Most people understand the function of the teeth and why it is important to take care of them, says Thomas E. Cooke, D.D.S. Regular dental checkups and cleanings work to keep teeth as healthy as possible, giving them the ability to last for a lifetime of bright smiles. Too many people, unfortunately, do not understand the role the gums play in dental health. Neglect of the gums can lead to serious oral health problems, including tooth loss. Gum care is critical; by protecting your gums, you’re also protecting your teeth.
In this article, we’ll discuss what the gums do and offer tips on keeping them healthy and strong. Let’s get started.

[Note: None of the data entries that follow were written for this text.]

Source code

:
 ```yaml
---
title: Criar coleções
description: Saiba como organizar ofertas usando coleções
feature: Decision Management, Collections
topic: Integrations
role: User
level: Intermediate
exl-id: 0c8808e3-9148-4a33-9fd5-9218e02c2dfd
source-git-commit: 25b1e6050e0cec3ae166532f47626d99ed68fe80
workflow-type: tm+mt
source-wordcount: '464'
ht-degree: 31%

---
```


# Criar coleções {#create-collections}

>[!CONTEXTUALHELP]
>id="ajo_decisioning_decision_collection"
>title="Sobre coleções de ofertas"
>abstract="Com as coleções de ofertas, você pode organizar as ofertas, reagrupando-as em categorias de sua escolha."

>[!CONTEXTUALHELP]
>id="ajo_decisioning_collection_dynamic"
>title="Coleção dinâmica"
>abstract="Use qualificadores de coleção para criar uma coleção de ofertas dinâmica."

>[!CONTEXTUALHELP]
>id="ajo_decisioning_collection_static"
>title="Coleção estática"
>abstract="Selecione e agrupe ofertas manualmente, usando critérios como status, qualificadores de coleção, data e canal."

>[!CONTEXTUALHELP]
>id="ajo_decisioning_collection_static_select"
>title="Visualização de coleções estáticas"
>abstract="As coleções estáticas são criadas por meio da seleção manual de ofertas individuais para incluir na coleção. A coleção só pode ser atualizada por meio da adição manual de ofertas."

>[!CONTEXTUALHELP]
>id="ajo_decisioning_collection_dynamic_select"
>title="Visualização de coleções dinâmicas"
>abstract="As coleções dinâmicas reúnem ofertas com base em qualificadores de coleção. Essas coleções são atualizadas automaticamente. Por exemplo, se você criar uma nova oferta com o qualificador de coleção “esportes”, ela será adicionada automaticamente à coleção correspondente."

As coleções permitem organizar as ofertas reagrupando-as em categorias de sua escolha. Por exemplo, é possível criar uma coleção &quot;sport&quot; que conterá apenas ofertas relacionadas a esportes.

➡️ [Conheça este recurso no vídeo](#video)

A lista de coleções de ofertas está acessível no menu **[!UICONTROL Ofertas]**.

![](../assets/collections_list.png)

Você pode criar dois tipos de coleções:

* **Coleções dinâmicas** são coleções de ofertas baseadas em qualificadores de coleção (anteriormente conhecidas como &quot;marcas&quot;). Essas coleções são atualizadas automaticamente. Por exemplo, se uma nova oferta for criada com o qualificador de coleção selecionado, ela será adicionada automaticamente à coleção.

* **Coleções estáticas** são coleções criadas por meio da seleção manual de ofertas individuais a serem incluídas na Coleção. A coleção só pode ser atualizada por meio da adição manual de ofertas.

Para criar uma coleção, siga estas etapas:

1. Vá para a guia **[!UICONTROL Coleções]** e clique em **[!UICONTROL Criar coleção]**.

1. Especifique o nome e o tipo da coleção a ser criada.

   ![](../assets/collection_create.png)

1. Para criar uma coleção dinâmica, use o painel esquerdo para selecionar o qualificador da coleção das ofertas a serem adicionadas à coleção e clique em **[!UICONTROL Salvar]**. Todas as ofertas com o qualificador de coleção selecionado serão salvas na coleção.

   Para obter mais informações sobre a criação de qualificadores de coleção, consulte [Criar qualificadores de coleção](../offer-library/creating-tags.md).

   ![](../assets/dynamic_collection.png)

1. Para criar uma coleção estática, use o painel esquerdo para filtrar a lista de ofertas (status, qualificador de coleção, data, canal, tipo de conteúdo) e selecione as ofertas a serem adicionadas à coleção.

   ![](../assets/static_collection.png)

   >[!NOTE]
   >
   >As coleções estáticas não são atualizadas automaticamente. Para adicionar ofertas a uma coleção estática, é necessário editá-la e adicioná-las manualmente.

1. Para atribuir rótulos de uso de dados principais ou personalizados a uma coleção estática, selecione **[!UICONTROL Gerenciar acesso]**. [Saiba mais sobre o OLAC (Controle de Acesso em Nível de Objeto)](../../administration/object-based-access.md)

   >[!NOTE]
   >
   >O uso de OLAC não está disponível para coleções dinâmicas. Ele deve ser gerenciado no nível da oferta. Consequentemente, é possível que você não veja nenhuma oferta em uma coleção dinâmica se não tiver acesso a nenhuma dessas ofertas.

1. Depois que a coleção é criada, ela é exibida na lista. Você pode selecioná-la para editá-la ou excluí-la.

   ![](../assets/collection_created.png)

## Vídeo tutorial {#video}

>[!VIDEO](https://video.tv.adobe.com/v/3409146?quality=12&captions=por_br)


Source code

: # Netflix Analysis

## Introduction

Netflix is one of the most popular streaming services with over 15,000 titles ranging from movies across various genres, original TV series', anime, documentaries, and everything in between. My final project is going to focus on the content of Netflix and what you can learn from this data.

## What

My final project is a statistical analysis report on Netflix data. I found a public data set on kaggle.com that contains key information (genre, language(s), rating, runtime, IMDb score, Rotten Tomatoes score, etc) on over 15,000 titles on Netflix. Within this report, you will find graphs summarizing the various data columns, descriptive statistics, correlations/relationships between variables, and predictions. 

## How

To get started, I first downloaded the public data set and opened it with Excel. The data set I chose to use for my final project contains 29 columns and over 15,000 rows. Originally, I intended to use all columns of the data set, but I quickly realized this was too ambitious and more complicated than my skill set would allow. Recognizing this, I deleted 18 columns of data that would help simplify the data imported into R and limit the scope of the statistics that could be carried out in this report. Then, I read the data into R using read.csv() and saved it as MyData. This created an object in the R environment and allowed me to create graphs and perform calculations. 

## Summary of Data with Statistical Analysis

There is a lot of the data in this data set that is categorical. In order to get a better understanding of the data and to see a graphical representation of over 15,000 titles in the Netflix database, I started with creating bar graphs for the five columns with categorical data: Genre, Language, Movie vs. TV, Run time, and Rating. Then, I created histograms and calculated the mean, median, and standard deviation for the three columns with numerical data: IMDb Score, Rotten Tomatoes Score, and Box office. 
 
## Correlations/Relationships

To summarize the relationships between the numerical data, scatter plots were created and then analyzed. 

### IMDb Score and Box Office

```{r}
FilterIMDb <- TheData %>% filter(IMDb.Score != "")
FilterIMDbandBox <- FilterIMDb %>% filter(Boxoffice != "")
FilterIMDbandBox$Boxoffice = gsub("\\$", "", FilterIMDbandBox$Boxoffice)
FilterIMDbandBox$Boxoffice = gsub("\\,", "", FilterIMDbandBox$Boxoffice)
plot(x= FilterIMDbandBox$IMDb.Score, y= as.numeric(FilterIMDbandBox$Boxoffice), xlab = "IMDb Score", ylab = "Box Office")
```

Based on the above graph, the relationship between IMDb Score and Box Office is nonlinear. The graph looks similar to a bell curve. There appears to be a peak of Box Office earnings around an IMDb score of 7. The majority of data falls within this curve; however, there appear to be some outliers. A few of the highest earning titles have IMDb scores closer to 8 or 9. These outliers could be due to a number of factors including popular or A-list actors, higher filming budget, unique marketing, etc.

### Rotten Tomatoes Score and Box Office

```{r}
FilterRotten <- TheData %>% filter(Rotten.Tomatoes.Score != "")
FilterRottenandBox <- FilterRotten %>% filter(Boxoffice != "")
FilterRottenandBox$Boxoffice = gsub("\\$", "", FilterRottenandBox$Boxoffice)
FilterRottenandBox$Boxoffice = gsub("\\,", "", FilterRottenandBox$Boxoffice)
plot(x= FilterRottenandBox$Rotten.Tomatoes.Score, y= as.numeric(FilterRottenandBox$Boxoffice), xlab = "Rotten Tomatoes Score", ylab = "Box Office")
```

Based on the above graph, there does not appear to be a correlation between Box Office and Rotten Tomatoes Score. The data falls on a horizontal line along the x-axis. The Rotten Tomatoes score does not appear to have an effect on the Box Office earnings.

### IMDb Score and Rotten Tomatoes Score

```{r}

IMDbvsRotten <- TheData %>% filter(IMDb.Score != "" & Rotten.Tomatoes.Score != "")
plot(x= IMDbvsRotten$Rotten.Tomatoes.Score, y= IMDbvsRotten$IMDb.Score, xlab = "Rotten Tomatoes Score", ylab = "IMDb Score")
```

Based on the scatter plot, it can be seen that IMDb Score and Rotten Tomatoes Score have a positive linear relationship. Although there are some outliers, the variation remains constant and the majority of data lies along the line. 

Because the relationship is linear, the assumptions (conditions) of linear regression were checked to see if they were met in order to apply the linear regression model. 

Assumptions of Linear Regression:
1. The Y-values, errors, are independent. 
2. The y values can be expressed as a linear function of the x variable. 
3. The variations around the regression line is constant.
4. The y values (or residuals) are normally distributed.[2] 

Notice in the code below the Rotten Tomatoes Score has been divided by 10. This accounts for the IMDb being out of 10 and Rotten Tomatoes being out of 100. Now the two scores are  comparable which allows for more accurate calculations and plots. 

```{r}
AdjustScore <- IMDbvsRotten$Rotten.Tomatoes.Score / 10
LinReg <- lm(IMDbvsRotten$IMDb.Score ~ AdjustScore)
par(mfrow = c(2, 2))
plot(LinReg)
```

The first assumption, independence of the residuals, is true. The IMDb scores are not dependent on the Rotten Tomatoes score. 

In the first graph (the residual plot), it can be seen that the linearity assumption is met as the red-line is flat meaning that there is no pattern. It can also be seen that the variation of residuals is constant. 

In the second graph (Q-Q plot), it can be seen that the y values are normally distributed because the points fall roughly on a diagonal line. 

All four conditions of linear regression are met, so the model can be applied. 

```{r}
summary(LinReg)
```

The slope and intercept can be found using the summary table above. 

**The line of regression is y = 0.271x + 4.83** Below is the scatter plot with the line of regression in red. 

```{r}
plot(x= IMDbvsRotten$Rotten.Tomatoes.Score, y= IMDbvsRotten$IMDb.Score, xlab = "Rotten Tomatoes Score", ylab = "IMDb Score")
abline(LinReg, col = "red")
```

What is the Role of the Gums?
The gums are the pinkish soft tissues that can be found around and between the teeth. These delicate structures serve as a seal for the teeth, protecting against the intrusion of food particles and germs in deeper tissues of the mouth. The gums consist of three parts:
- The marginal gums, which are the collar-like edges surrounding the teeth themselves
- The attached gums, which are a continuation of the gumline around the sides of the jawbones and interface with the inner cheek tissues.
- The interdental gums, which, as their name suggests, are the gum tissues between the individual teeth.
If the gums become weakened through inflammation or bacterial infection, they can loosen their grip around the teeth and let germs in past their barrier-like edges. Left unchecked, this gum damage, referred to as periodontal disease, can further weaken the periodontal bones and tooth roots, leading to loose or missing teeth.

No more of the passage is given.